You’d think that, with a life cycle of approximately 25 days, fruit flies would spend a little less time pestering us. But, lo and behold, fruit flies make it their mission to drive us crazy year round. They’re especially active in the summer months, so we thought now would be a smart time to talk about how to keep these pests out of your kitchen. At Ehrlich Pest Control, formerly Connor’s, we know plenty of tricks that will help rid your home of fruit flies and prevent a long-term infestation. But first, let’s dive into some fun facts about these brown banana-loving pests.
Did You Know?
- The common fruit fly ranges between three to four millimeters in length, is tan or light brown, and typically has protruding red eyes.
- Unsurprisingly, fruit flies commonly lay their eggs in and feed on fruit, but they’re also attracted to decaying meat, sugary substances, and fermenting sugars found in spilled alcoholic drinks.
- Fruit flies can enter your home on fruit or through open doors and windows.
- The common fruit fly undergoes a four-stage life cycle: Egg, Larva, Pupa, and Adult.
- Common fruit flies are the darlings of the research world, responsible for advancing understanding in cancer research, insect flight, and more.
How To Spot A Fruit Fly Infestation
The most common indicator of a fruit fly infestation is the presence of pupae or adult fruit flies. The adult flies can be seen in kitchens or near trash cans where decaying fruits and other foods are found. Pupae aren’t as easy to locate since they typically mature in a cool, dry place away from the food source.

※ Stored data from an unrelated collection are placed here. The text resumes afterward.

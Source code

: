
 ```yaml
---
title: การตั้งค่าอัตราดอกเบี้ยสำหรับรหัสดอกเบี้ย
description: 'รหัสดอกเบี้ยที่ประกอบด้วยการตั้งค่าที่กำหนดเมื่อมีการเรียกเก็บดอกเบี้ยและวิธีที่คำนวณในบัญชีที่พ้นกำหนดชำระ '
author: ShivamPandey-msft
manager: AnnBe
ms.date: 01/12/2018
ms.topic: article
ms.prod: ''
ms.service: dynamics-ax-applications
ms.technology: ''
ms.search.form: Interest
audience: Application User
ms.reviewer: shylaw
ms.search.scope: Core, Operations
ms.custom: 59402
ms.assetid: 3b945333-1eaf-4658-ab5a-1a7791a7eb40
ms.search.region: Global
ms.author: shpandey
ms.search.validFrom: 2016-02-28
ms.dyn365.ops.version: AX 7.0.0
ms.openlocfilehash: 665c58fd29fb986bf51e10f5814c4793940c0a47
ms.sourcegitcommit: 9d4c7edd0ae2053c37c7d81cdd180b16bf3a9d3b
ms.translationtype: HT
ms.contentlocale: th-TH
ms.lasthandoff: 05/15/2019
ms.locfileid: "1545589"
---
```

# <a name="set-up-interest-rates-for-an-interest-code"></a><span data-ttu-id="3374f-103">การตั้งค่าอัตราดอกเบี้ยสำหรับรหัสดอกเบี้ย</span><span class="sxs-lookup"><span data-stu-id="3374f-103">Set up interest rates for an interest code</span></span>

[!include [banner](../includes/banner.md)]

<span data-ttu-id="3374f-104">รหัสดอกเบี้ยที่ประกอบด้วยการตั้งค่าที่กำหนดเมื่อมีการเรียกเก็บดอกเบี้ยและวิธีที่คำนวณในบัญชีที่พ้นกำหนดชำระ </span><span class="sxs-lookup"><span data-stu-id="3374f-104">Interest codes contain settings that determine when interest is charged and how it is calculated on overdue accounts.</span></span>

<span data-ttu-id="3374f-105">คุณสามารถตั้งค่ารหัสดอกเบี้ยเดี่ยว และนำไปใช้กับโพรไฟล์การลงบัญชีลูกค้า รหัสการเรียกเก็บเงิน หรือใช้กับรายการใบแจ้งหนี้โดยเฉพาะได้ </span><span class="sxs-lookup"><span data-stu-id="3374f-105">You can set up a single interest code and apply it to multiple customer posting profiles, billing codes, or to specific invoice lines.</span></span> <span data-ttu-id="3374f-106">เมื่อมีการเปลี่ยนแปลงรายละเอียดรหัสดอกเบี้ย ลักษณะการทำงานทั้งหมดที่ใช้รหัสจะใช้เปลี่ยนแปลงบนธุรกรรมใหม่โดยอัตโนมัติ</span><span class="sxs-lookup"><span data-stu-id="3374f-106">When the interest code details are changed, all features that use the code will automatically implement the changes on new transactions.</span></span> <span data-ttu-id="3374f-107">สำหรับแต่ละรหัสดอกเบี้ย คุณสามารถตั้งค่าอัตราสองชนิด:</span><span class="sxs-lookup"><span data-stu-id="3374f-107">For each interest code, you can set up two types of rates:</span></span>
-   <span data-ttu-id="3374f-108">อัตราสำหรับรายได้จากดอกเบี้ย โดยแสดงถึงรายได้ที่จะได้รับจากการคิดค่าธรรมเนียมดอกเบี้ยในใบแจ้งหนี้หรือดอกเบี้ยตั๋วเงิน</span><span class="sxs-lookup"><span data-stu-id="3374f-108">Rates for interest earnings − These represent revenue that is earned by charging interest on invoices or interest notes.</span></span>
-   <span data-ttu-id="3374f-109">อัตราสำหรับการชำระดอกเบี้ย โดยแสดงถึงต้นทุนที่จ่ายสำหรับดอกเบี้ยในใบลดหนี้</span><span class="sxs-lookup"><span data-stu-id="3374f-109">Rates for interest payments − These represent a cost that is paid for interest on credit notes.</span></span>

If you think that you have a fruit fly infestation, dispose of all overripe or damaged fruit, and make sure to store any fruits brought home in the refrigerator so that they won’t become easy prey. Since fruit flies feed on decaying food, make an effort to regularly wipe down your counters and empty your trash cans more frequently. Removing crumbs, spills, and garbage eliminates the flies’ food source.
Combating An Infestation
What makes a fruit fly infestation so difficult to battle is that adult fruit flies are often flying around far from the infestation source. Once you’ve cleared out all ripe and/or rotting fruit, flies might still be present. This is because they’ve likely found other breeding and feeding grounds.
Areas likely to harbor fruit flies include cupboards, pantries, and, perhaps the most overlooked hiding place: unclean drains. If not regularly cleaned, your kitchen sink’s drain can contain a buildup of sugary substances, old food bits, and all types of things that fruit flies love. Bacteria-eating rinses can usually effectively clean out infestations in drains.
Outdoor drains and overripe fruits that have fallen from trees are common sources of yard-based fruit flies.
As mentioned earlier, fruit fly infestations are often difficult to combat. Fruit fly traps can provide temporary relief by trapping adult fruit flies. You can purchase fruit fly traps or make your own. Real Simple suggests sticking a paper cone into a clean glass jar or wine bottle that’s been baited with a bit of apple cider vinegar or a slice of banana. The flies will go in, but they can’t get out.
The only way to keep a fruit fly infestation at bay is to clear out all possible breeding and feeding grounds. It may take some time, but fly populations will eventually die out from a lack of food. It’s important to keep a clean kitchen and be aware of the warning signs of an infestation.